猫かぶりなカップル
「手小せえな」

「そう?」

「ん」



奏があたしの手に自分の手を重ねた。



奏の手は大きい。



なんだかぐっと愛おしい気持ちがこみ上げて、奏の唇にちゅっとキスした。



「急にどうした?」

「んーん。
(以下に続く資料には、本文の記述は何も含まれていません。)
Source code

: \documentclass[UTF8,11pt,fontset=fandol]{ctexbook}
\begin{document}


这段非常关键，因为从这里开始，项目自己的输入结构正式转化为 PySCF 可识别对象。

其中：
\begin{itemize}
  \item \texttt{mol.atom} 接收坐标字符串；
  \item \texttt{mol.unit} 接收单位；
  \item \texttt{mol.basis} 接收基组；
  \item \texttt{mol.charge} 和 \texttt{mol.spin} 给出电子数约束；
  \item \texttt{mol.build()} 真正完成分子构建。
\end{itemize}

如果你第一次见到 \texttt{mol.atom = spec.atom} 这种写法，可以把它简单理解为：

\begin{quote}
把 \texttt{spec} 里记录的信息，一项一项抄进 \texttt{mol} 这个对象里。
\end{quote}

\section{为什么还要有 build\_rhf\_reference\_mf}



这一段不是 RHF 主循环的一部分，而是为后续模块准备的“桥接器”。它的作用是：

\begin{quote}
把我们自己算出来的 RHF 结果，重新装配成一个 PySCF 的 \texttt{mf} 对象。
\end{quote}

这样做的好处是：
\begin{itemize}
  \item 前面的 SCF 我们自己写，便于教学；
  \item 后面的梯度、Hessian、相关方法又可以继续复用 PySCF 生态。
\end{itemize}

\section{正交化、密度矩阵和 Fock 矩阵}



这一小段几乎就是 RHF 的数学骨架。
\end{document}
好きだなって…」

「可愛いな…」



可愛いだって!



奏にそう言われるのが何より嬉しい。



「奏、あのね?」

「ん?」

「あたし…猫かぶってない姿、みんなに出していきたいなって思ってて」

「…」



奏が少し驚いた顔であたしの顔を見た。



あたしは奏の手をぎゅっと握る。



「あたし、今まで無意識に愛されたくて猫をかぶりまくってた」

「ああ」

「でもね、奏が現れて、柚子ちゃんと仲良くなって、あたしのそのままを受け入れる人もいることがわかった」



あたしの言葉に、奏は何も言わずにあたしの後頭部を軽く撫でた。



あたしはそんな奏にニコッと笑う。



「嫌われるのが怖くて、誰からも好かれる子を演じてきたけど、勇気を出して、少しずつでも自分を出していきたい。もし嫌われても、居場所があるってもうわかったから」



これがあたしの決意。



自分を出すのって怖いけど。



あたし、強くなりたい…。



だってあたしには居場所があるもん。



強くしてくれる人がいるから。



奏がふっと優しい顔で笑った。



それからあたしの顔を両手で包んだ。



「くるみなら大丈夫だろ」

「ありがと…」

「みんなに好かれてるくるみも“杉谷くるみ”の延長ってこと、忘れんじゃねえぞ」

「うん…」



奏がもう一度笑って、あたしを優しく抱きしめた。



子供をあやすみたいに、愛しく、大事に…。



こんなに愛されているだけで、あたしはこれから全てのことが大丈夫だと思った。